=== Task prompt ===
Search the material below for the string "from" and copy each line where it appears.
┏━━
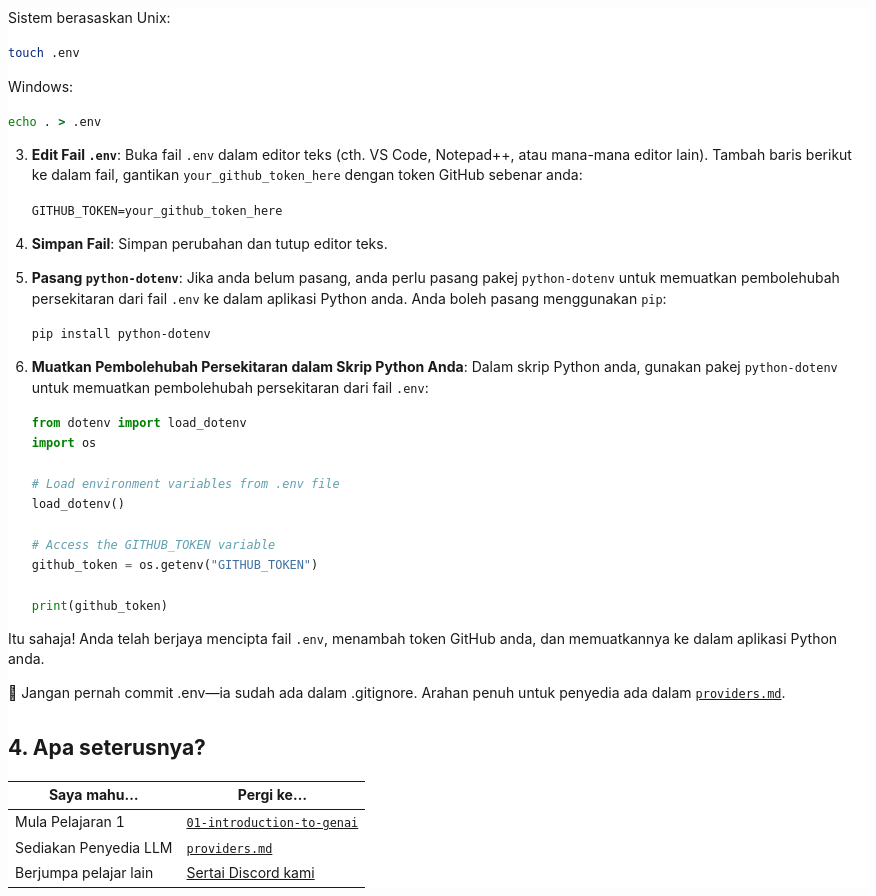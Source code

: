    Sistem berasaskan Unix:

   ```bash
   touch .env
   ```

   Windows:

   ```cmd
   echo . > .env
   ```

3. **Edit Fail `.env`**: Buka fail `.env` dalam editor teks (cth. VS Code, Notepad++, atau mana-mana editor lain). Tambah baris berikut ke dalam fail, gantikan `your_github_token_here` dengan token GitHub sebenar anda:

   ```env
   GITHUB_TOKEN=your_github_token_here
   ```

4. **Simpan Fail**: Simpan perubahan dan tutup editor teks.

5. **Pasang `python-dotenv`**: Jika anda belum pasang, anda perlu pasang pakej `python-dotenv` untuk memuatkan pembolehubah persekitaran dari fail `.env` ke dalam aplikasi Python anda. Anda boleh pasang menggunakan `pip`:

   ```bash
   pip install python-dotenv
   ```

6. **Muatkan Pembolehubah Persekitaran dalam Skrip Python Anda**: Dalam skrip Python anda, gunakan pakej `python-dotenv` untuk memuatkan pembolehubah persekitaran dari fail `.env`:

   ```python
   from dotenv import load_dotenv
   import os

   # Load environment variables from .env file
   load_dotenv()

   # Access the GITHUB_TOKEN variable
   github_token = os.getenv("GITHUB_TOKEN")

   print(github_token)
   ```

Itu sahaja! Anda telah berjaya mencipta fail `.env`, menambah token GitHub anda, dan memuatkannya ke dalam aplikasi Python anda.

🔐 Jangan pernah commit .env—ia sudah ada dalam .gitignore.
Arahan penuh untuk penyedia ada dalam [`providers.md`](03-providers.md).

## 4. Apa seterusnya?

| Saya mahu…           | Pergi ke…                                                                 |
|----------------------|---------------------------------------------------------------------------|
| Mula Pelajaran 1     | [`01-introduction-to-genai`](../01-introduction-to-genai/README.md)       |
| Sediakan Penyedia LLM | [`providers.md`](03-providers.md)                                         |
| Berjumpa pelajar lain | [Sertai Discord kami](https://aka.ms/genai-discord?WT.mc_id=academic-105485-koreyst)   |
┗━━
=== Answer section ===
   from dotenv import load_dotenv
   # Load environment variables from .env file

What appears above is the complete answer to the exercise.